Но как всё это объяснить невинным птицам? Они же по-прежнему считают Россию своей прекрасной Родиной и не собираются ни торговать ей, ни покидать её. Для них она – единственное место, где можно вскормить птенцов и порадоваться смыслу непритязательной птичьей жизни. Для них она – всё
С чего начинается Родина? Для меня ответ на этот вопрос рождается в те минуты, когда склоняюсь над родником, перед которым коленопреклонённо стояли прадед, дед, отец. Волнуется, учащённо стучит сердце, становятся чище помыслы.
Моё родовое древо не одно столетие врастало корнями в благодатную липяговскую землю. Врастало, чтобы стать моей памятью, гордостью и любовью.
Благодарно склоняю голову перед Судьбой, которая позволила стать продолжением рода – тоненькой веточкой Липягов, самого красивого и самого дорогого уголка на свете. На этой священной земле – моё сердце, мой долг, моя совесть…. И моя боль.
Дошёл до церкви. Перекрестился. Рядом грустит о былом родительский дом.
Смотрю – двор изменился. Притих. Съежился. Живой организм стал восковой декорацией. Застывшая, растерянная улыбка двора пугала…
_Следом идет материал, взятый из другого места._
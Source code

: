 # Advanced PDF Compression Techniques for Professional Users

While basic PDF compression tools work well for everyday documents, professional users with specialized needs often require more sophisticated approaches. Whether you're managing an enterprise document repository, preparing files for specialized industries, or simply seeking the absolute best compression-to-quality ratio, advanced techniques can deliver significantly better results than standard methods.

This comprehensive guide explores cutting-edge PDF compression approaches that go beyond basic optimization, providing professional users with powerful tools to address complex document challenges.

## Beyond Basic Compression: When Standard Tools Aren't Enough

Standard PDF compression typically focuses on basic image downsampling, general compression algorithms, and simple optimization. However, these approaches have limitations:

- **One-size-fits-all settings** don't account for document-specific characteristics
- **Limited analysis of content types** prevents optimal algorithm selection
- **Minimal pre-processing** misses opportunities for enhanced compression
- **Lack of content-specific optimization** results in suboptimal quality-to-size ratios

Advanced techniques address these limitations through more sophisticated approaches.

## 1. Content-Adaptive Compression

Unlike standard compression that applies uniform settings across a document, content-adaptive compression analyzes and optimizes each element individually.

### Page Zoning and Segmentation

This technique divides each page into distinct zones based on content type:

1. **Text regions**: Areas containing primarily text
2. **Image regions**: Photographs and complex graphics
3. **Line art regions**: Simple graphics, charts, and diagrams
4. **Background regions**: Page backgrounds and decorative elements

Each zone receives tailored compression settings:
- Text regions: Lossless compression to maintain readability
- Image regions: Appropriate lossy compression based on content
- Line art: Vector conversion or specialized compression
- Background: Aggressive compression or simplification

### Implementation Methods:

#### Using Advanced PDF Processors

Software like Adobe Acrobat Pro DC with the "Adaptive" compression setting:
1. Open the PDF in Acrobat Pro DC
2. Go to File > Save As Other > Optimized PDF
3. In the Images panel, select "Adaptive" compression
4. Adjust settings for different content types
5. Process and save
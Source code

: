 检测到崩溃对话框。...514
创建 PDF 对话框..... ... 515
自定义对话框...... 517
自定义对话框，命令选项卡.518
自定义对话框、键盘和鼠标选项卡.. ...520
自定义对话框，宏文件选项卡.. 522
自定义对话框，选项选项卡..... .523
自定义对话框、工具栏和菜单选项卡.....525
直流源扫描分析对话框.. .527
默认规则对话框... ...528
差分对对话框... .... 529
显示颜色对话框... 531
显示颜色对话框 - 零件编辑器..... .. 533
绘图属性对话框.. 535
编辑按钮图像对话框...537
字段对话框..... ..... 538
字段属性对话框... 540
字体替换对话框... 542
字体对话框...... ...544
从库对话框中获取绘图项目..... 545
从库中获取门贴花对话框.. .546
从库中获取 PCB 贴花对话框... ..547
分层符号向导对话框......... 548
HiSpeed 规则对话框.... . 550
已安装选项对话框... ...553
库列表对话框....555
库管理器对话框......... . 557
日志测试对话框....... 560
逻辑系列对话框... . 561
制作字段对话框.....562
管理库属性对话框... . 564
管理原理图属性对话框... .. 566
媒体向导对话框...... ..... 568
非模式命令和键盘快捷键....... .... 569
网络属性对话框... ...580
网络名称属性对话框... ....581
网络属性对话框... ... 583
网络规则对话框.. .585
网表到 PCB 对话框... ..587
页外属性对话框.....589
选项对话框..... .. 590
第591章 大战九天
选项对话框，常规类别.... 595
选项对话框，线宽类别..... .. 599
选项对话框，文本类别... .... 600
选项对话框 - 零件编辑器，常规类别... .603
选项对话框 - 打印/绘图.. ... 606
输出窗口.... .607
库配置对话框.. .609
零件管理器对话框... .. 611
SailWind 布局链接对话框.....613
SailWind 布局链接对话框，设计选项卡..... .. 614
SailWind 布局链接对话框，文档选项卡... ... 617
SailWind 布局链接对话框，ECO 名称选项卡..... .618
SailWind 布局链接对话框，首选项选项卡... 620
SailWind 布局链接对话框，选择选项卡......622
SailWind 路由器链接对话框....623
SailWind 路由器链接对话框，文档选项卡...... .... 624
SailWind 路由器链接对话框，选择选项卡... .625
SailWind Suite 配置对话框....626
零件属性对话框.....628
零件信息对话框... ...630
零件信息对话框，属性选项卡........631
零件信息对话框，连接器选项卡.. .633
Здесь ветер не играл золотой соломой, куры не разгребали прошлогоднюю траву и тёплый изогнутый воздух вокруг них не дрожал. Почерневшей от времени фасад представлялся живым: точно старое лицо, глядит он печальными впадинами глаз. А так хотелось, чтобы из трубы сочился дымок с запахом домашнего уюта, тепла, чтобы светился призывный свет из небольшого оконца. Здесь я родился, крестился. Здесь прошло детство. Здесь мама благословляла, встречала, всё прощала и провожала, осеняя вслед меня крестным знамением. Отсюда я проводил её в последний путь. Сердце пульсирует.
Дом милой родины моей,
Прощай! Прости мои измены.
Здесь перед святостью твоей
Я припадаю на колени.
Навстречу, будто жалеючи меня, заливаясь лаем и виляя хвостом, подбежал старый мохнатый соседский пёс. Несомненно, он вспомнил меня.
Храня в душе ласку и внимание четвероногого сельчанина, я снова брёл к станции моего детства.